I always find there is a small up-tick in views when I post something new (thank you to the three of you out there who are such faithful readers 😉 ), but I hadn’t posted since late March, so my curiosity only increased at the Grand Teton-esque line graph indicating something like 40 or 50 viewers had dropped by over the weekend!  Had I the insightfulness, wit, and gift of language of other Pagan bloggers I read regularly (The Green Witch and Anne Johnson of The Gods are Bored come quickly to mind), I might be tempted to think that the increase in my viewership is due to blog surfers not being able to get enough of my writing, but my style is usually more tortured prose than scintillating poetry.  So . . . what could it be? 
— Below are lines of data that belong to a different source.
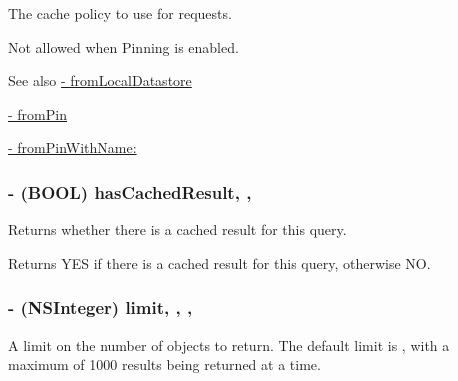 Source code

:  





The cache policy to use for requests.

Not allowed when Pinning is enabled.

\begin{DoxySeeAlso}{See also}
\hyperlink{class_p_f_query_a04816c50721c554db2349cfbe637472f}{-\/ from\+Local\+Datastore} 

\hyperlink{class_p_f_query_aec25334cc9bf9c212e0e0d6587603787}{-\/ from\+Pin} 

\hyperlink{class_p_f_query_ae996e0bc5432da802523435319d7fd9f}{-\/ from\+Pin\+With\+Name\+:} 
\end{DoxySeeAlso}
\hypertarget{class_p_f_query_a7b45d0efdce5b559714f9a6b6f40b972}{}
\subsubsection[{has\+Cached\+Result}]{\setlength{\rightskip}{0pt plus 5cm}-\/ (B\+O\+O\+L) has\+Cached\+Result\hspace{0.3cm}{\ttfamily [read]}, {\ttfamily [nonatomic]}, {\ttfamily [assign]}}\label{class_p_f_query_a7b45d0efdce5b559714f9a6b6f40b972}
Returns whether there is a cached result for this query.

\begin{DoxyReturn}{Returns}
{\ttfamily Y\+E\+S} if there is a cached result for this query, otherwise {\ttfamily N\+O}. 
\end{DoxyReturn}
\hypertarget{class_p_f_query_a78060204fccd16a9ac9718b219778b64}{}
\subsubsection[{limit}]{\setlength{\rightskip}{0pt plus 5cm}-\/ (N\+S\+Integer) limit\hspace{0.3cm}{\ttfamily [read]}, {\ttfamily [write]}, {\ttfamily [nonatomic]}, {\ttfamily [assign]}}\label{class_p_f_query_a78060204fccd16a9ac9718b219778b64}




 





A limit on the number of objects to return. The default limit is {}, with a maximum of 1000 results being returned at a time.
Well . . . I’m not totally sure, but I think it might have something to do with Easter wars.  As you’ll recall if you read my late March post, “Happy Ostara,” I celebrated the arrival of spring at the time of the vernal equinox, and although I still have a lot to learn about Paganism, I understand that most other Pagans/Witches/Wicca celebrate it then, too.  Surprisingly to me, though, as I was catching up on my blog reading, I found a large-ish number of posts by indignant Pagan bloggers addressing the supposed co-opting of Pagan vernal traditions (painted eggs being the real biggie) by Christians who have supposedly morphed them into something associated with the resurrection story.  Another small-but-statistically-significant group of Pagan writers (possibly in an attempt to keep the peace with Christian soldiers??) wrote that really, the origins of celebrations abounding at this time of year are really all too old for any of us to know the absolute truth of, and yes, possibly the Pagan fertility lore and traditions are no older than Christian resurrection celebrations. 


I’m surprised by all of this, not so much because of the content—it’s pretty typical that minority groups of any type will have some members that are militant and others that prefer to appease—but because of the timing of these posts—most were published on the Christian Easter weekend of April 11 and 12.  Wasn’t Easter (Oestara) several weeks ago for us Pagans?  I don’t know about you, but I’m already beginning to look forward to Beltane! 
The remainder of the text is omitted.